**TASK TO CARRY OUT**
The reply should contain each record below, returned exactly as given.

**PROVIDED RECORDS**
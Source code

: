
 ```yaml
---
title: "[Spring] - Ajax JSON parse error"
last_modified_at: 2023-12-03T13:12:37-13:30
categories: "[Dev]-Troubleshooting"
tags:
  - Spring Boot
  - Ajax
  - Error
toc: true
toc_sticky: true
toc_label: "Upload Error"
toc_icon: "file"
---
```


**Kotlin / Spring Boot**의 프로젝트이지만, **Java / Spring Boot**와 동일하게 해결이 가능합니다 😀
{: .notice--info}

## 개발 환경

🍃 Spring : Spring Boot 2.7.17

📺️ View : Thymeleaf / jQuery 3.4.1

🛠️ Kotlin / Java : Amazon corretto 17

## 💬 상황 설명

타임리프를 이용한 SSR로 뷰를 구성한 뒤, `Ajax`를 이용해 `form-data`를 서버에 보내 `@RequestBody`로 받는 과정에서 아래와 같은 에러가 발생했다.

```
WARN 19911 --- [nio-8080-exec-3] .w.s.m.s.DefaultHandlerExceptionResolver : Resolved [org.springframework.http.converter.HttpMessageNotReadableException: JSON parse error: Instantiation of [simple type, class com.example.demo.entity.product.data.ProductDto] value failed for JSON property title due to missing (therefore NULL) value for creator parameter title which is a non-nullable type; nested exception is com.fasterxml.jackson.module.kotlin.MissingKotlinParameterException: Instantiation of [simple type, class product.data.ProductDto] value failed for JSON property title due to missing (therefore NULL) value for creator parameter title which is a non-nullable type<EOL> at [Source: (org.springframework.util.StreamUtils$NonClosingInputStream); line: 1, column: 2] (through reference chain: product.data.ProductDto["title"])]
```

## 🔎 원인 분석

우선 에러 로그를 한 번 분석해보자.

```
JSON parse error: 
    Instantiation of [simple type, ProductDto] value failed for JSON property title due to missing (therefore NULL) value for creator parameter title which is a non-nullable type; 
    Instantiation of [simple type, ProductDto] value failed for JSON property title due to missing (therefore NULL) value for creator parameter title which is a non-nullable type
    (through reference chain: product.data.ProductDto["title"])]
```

**THE COMPLETED TASK**
Source code

:
 ```yaml
---
title: "[Spring] - Ajax JSON parse error"
last_modified_at: 2023-12-03T13:12:37-13:30
categories: "[Dev]-Troubleshooting"
tags:
  - Spring Boot
  - Ajax
  - Error
toc: true
toc_sticky: true
toc_label: "Upload Error"
toc_icon: "file"
---
```


**Kotlin / Spring Boot**의 프로젝트이지만, **Java / Spring Boot**와 동일하게 해결이 가능합니다 😀
{: .notice--info}

## 개발 환경

🍃 Spring : Spring Boot 2.7.17

📺️ View : Thymeleaf / jQuery 3.4.1

🛠️ Kotlin / Java : Amazon corretto 17

## 💬 상황 설명

타임리프를 이용한 SSR로 뷰를 구성한 뒤, `Ajax`를 이용해 `form-data`를 서버에 보내 `@RequestBody`로 받는 과정에서 아래와 같은 에러가 발생했다.

```
WARN 19911 --- [nio-8080-exec-3] .w.s.m.s.DefaultHandlerExceptionResolver : Resolved [org.springframework.http.converter.HttpMessageNotReadableException: JSON parse error: Instantiation of [simple type, class com.example.demo.entity.product.data.ProductDto] value failed for JSON property title due to missing (therefore NULL) value for creator parameter title which is a non-nullable type; nested exception is com.fasterxml.jackson.module.kotlin.MissingKotlinParameterException: Instantiation of [simple type, class product.data.ProductDto] value failed for JSON property title due to missing (therefore NULL) value for creator parameter title which is a non-nullable type<EOL> at [Source: (org.springframework.util.StreamUtils$NonClosingInputStream); line: 1, column: 2] (through reference chain: product.data.ProductDto["title"])]
```

## 🔎 원인 분석

우선 에러 로그를 한 번 분석해보자.

```
JSON parse error: 
    Instantiation of [simple type, ProductDto] value failed for JSON property title due to missing (therefore NULL) value for creator parameter title which is a non-nullable type; 
    Instantiation of [simple type, ProductDto] value failed for JSON property title due to missing (therefore NULL) value for creator parameter title which is a non-nullable type
    (through reference chain: product.data.ProductDto["title"])]
```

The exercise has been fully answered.